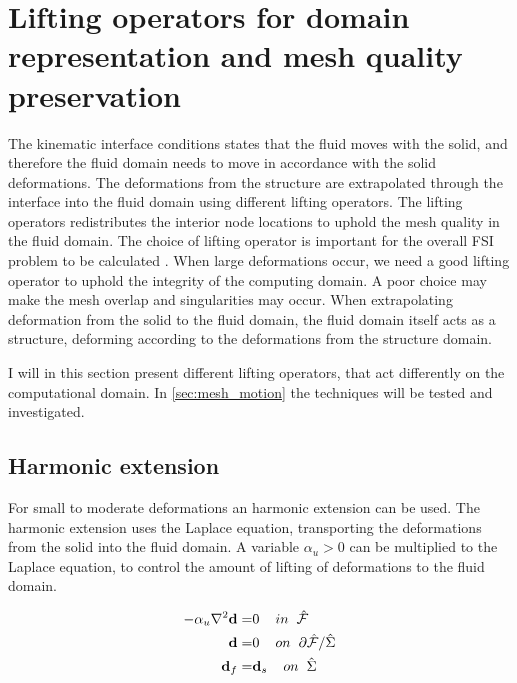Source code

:\section{Lifting operators for domain representation and mesh quality preservation} \label{sec:meshmotion}
The kinematic interface conditions states that the fluid moves with the solid, and therefore the fluid domain needs to move in accordance with the solid deformations. The deformations from the structure are extrapolated through the interface into the fluid domain using different lifting operators. The lifting operators redistributes the interior node locations to uphold the mesh quality in the fluid domain.
The choice of lifting operator is important for the overall FSI problem to be calculated \cite{Wick2011a}. When large deformations occur, we need a good lifting operator to uphold the integrity of the computing domain. A poor choice may make the mesh overlap and singularities may occur. 
When extrapolating deformation from the solid to the fluid domain, the fluid domain itself acts as a structure, deforming according to the deformations from the structure domain.\newline

I will in this section present different lifting operators, that act differently on the computational domain. In \ref{sec:mesh_motion} the techniques will be tested and investigated.

\subsection{Harmonic extension}
For small to moderate deformations an harmonic extension can be used. The harmonic extension uses the Laplace equation, transporting the deformations from the solid into the fluid domain. A variable $\alpha_u > 0$ can be multiplied to the Laplace equation, to control the amount of lifting of deformations to the fluid domain.

\begin{align}
 - \alpha_u \nabla^2 \bold{d} =& 0\hspace{4mm} in \hspace{2mm} \hat{\mathcal{F}}\\
  \hspace{4mm} \bold{d} =& 0 \hspace{4mm } on \hspace{2mm }  \partial \hat{\mathcal{F}} / \hat{\Sigma} \\
  \bold{d}_f =& \bold{d}_s \hspace{4mm } on \hspace{2mm } \hat{\Sigma} 
\end{align}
※ ※ ※
• _WHAT THE EXERCISE ASKS_: Report every line containing the string "Sigma" in the material.

• _EXERCISE SOLUTION_:
  \hspace{4mm} \bold{d} =& 0 \hspace{4mm } on \hspace{2mm }  \partial \hat{\mathcal{F}} / \hat{\Sigma} \\
  \bold{d}_f =& \bold{d}_s \hspace{4mm } on \hspace{2mm } \hat{\Sigma} 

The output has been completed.